Jewish communities outside the pre-1967 borders that remain entitled to these concessions are singled out in a proposal submitted to the Cabinet on Wednesday by a government committee headed by Shimon Shevas, director-general of the Prime Minister’s Office.
They appear to be a pointer to a distinction made by Prime Minister Yitzhak Rabin between “political” settlements in the administered territories, which should not be encouraged, and “security” settlements, which should.
Under the plan, benefits would continue to the Gush Katif cluster of settlements near Gaza; Efrat and other communities of the Gush Etzion bloc south of Jerusalem; and settlements along the Jordan River.
But the withdrawal of benefits to all other settlements in the territories marks a sharp departure from the emphasis placed by the previous Likud administration on Jewish settlement in these areas. Shevas said the plan reflects a new order of priorities by the Labor-led government, which took office five months ago.
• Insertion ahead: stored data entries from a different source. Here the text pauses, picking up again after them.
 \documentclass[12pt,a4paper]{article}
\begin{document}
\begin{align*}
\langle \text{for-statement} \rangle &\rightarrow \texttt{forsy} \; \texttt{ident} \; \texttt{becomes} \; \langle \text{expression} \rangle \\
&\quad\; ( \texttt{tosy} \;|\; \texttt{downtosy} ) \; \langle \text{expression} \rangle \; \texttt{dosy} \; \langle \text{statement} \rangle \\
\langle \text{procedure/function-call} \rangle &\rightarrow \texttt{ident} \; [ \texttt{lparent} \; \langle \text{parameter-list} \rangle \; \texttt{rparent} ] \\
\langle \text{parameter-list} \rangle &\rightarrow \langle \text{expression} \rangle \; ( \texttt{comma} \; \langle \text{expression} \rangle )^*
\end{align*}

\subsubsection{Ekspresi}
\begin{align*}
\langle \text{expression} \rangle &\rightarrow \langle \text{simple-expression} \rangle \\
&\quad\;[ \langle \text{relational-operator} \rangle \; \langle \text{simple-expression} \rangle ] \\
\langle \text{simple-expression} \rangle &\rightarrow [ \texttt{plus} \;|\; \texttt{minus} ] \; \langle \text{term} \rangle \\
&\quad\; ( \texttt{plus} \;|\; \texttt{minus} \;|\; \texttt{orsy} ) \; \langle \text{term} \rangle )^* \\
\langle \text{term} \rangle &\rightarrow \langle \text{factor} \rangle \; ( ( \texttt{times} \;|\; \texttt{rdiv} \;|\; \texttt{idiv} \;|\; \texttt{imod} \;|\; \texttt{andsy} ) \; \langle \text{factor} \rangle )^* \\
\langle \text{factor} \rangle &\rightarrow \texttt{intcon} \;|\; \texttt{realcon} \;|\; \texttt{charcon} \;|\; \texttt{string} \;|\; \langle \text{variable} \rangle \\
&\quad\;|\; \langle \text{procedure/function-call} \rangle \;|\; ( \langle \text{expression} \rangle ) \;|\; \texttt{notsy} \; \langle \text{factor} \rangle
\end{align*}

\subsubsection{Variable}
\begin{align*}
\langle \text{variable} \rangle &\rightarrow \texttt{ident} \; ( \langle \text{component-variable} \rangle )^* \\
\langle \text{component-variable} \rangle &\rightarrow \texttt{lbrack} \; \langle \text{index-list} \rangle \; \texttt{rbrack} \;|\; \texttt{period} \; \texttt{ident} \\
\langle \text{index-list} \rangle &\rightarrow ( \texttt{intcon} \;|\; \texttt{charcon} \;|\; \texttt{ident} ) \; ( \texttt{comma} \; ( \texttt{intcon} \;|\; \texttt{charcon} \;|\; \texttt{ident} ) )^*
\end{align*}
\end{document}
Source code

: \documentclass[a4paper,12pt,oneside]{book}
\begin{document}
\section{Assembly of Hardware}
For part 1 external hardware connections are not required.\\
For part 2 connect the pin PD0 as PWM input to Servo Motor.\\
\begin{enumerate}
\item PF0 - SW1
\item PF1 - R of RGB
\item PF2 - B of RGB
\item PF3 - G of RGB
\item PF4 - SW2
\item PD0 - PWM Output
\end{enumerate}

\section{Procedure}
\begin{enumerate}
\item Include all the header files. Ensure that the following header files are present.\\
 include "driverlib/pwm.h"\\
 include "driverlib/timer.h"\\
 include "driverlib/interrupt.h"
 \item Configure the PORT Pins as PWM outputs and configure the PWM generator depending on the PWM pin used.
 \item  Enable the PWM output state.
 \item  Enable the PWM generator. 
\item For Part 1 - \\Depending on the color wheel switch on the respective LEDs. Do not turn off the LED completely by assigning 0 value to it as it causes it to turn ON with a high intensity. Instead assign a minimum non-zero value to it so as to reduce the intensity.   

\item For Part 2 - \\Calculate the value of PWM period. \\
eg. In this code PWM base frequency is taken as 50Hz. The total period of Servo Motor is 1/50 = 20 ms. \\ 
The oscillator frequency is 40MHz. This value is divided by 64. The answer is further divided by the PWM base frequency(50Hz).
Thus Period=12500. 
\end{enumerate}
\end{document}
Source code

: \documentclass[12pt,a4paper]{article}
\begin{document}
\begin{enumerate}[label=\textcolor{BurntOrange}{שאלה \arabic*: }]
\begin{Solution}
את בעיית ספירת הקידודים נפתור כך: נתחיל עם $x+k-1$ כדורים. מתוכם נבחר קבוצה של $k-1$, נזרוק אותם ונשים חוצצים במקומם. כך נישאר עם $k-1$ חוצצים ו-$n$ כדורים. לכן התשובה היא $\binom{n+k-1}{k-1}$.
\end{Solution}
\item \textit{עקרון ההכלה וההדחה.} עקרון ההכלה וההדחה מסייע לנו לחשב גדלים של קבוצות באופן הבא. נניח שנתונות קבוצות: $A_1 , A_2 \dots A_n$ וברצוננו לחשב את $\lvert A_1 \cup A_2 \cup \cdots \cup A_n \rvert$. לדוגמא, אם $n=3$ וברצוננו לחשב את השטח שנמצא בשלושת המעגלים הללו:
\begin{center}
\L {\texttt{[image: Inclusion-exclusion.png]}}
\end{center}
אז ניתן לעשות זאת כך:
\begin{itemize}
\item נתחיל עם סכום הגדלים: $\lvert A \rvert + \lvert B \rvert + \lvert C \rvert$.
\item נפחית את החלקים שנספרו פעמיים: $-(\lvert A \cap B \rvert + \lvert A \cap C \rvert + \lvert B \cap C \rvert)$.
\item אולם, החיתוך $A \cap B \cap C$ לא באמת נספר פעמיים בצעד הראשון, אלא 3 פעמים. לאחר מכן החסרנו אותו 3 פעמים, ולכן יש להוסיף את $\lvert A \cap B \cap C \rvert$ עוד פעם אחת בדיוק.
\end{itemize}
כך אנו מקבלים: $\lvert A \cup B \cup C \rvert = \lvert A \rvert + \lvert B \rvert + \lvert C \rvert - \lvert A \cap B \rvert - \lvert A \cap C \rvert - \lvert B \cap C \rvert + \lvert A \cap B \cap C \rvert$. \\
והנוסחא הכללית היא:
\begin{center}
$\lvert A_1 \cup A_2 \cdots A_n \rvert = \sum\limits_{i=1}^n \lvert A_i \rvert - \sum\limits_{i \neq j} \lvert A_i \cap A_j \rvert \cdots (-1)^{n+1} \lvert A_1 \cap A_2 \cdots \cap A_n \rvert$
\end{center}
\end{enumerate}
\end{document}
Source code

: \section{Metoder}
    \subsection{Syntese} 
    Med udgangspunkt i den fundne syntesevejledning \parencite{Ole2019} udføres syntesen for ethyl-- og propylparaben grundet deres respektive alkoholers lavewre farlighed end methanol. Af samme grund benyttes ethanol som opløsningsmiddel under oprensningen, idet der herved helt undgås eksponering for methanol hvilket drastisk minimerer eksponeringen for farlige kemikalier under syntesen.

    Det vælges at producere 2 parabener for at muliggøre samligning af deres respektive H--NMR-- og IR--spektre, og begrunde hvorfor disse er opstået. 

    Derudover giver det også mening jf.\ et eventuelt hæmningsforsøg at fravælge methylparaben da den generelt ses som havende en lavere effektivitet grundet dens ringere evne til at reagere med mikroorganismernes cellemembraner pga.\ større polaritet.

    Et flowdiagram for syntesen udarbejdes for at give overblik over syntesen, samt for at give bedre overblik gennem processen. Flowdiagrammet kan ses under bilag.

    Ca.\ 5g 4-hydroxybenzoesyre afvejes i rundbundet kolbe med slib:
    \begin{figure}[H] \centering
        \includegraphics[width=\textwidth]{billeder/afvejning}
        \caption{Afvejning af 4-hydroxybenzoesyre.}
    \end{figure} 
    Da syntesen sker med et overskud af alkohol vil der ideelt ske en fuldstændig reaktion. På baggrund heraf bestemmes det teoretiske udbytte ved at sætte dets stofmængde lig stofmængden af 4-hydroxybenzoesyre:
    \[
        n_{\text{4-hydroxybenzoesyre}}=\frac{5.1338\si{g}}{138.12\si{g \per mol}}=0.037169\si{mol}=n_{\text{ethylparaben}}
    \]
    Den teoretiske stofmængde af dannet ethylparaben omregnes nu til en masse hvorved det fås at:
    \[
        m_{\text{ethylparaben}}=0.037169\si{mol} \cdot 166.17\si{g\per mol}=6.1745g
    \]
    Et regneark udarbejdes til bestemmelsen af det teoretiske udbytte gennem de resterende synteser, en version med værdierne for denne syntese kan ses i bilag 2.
High-tech industries in the capital and the post-1967 settlements in its environs would get a boost under the plan’s provision to grant special status to greater Jerusalem.
News reports said the plan would probably lead to a significant slowdown in the creation of new industries beyond the “Green Line” and perhaps even a relocation of some businesses to within the pre-1967 borders.
The opposition Likud bloc said the plan is part of a larger government effort to discourage West Bank settlement and reflects where it is headed politically.
Likud Knesset member Haim Kaufman said the plan would be interpreted by West Bank Arabs and foreign observers as “a signal there is about to be a diplomatic turnabout” in negotiations with the Palestinians.